Pull every line containing "using" from the entries.

DATA FOR REVIEW section start

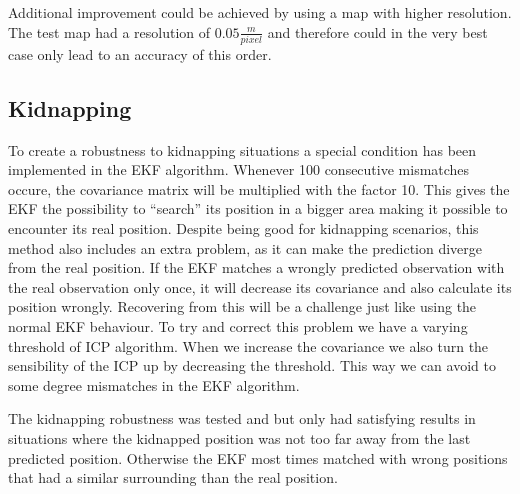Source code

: Additional improvement could be achieved by using a map with higher resolution. The test map had a resolution of $0.05 \frac{m}{pixel}$ and therefore could in the very best case only lead to an accuracy of this order. 


\subsection{Kidnapping}
\label{subsec:Kidnapping}
To create a robustness to kidnapping situations a special condition has been implemented in the EKF algorithm. Whenever  100 consecutive mismatches occure, the covariance matrix will be multiplied with the factor 10. This gives the EKF the possibility to “search” its position in a bigger area making it possible to encounter its real position. Despite being good for kidnapping scenarios, this method also includes an extra problem, as it can make the prediction diverge from the real position. If the EKF matches a wrongly predicted observation with the real observation only once, it will decrease its covariance and also calculate its position wrongly. Recovering from this will be a challenge just like using the normal EKF behaviour. To try and correct this problem we have a varying threshold of ICP algorithm. When we increase the covariance we also turn the sensibility of the ICP up by decreasing the threshold. This way we can avoid to some degree mismatches in the EKF algorithm. 

The kidnapping robustness was tested and but only had satisfying results in situations where the kidnapped position was not too far away from the last predicted position. Otherwise the EKF most times matched with wrong positions that had a similar surrounding than the real position.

DATA FOR REVIEW section end

> [TASK RESULT]
: Additional improvement could be achieved by using a map with higher resolution. The test map had a resolution of $0.05 \frac{m}{pixel}$ and therefore could in the very best case only lead to an accuracy of this order. 
To create a robustness to kidnapping situations a special condition has been implemented in the EKF algorithm. Whenever  100 consecutive mismatches occure, the covariance matrix will be multiplied with the factor 10. This gives the EKF the possibility to “search” its position in a bigger area making it possible to encounter its real position. Despite being good for kidnapping scenarios, this method also includes an extra problem, as it can make the prediction diverge from the real position. If the EKF matches a wrongly predicted observation with the real observation only once, it will decrease its covariance and also calculate its position wrongly. Recovering from this will be a challenge just like using the normal EKF behaviour. To try and correct this problem we have a varying threshold of ICP algorithm. When we increase the covariance we also turn the sensibility of the ICP up by decreasing the threshold. This way we can avoid to some degree mismatches in the EKF algorithm. 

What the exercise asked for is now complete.